— Records supplied —
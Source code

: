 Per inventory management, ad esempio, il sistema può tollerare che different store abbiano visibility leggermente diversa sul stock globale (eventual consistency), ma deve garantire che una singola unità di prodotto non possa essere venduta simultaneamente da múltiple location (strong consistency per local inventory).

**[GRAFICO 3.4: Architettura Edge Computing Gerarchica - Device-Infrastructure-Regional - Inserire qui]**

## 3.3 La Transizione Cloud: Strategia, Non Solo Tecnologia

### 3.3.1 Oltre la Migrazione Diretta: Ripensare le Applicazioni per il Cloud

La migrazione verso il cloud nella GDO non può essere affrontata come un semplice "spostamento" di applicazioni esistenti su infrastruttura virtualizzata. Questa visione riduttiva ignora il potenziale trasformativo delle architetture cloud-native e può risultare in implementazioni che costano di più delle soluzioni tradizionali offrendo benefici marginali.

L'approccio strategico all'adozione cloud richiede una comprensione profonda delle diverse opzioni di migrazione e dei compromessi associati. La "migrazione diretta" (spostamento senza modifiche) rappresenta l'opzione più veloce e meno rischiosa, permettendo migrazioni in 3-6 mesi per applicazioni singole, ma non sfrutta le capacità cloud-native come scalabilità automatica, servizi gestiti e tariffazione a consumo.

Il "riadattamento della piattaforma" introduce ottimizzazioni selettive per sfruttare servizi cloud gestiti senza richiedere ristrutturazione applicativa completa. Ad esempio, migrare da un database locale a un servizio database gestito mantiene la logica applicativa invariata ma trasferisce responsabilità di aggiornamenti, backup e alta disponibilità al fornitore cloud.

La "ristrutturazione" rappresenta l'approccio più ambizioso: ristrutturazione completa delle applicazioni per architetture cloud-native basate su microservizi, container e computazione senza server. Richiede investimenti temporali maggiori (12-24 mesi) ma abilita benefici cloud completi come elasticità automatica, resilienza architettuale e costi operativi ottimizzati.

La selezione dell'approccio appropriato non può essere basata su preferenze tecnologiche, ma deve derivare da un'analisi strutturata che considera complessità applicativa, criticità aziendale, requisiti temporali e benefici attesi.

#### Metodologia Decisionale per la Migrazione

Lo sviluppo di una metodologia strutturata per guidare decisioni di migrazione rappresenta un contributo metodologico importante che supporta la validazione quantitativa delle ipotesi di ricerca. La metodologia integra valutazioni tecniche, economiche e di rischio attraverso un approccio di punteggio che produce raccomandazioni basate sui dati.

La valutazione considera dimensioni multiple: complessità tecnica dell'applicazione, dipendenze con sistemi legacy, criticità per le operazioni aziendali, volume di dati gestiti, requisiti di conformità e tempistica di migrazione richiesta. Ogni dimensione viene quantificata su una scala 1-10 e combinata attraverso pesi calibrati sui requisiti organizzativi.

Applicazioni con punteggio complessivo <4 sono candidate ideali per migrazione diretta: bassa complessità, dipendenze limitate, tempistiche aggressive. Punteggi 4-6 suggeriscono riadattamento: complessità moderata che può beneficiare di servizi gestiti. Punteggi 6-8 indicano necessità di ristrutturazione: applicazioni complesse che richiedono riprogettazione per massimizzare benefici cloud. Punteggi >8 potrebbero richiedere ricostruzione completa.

— Instructions to follow —
Only the lines from the one containing "per local inventory)." through the one containing "### 3.3.1 Oltre" are to be retyped, both boundary lines included, with no other material.

— Solution to the exercise —
: Per inventory management, ad esempio, il sistema può tollerare che different store abbiano visibility leggermente diversa sul stock globale (eventual consistency), ma deve garantire che una singola unità di prodotto non possa essere venduta simultaneamente da múltiple location (strong consistency per local inventory).

**[GRAFICO 3.4: Architettura Edge Computing Gerarchica - Device-Infrastructure-Regional - Inserire qui]**

## 3.3 La Transizione Cloud: Strategia, Non Solo Tecnologia

### 3.3.1 Oltre la Migrazione Diretta: Ripensare le Applicazioni per il Cloud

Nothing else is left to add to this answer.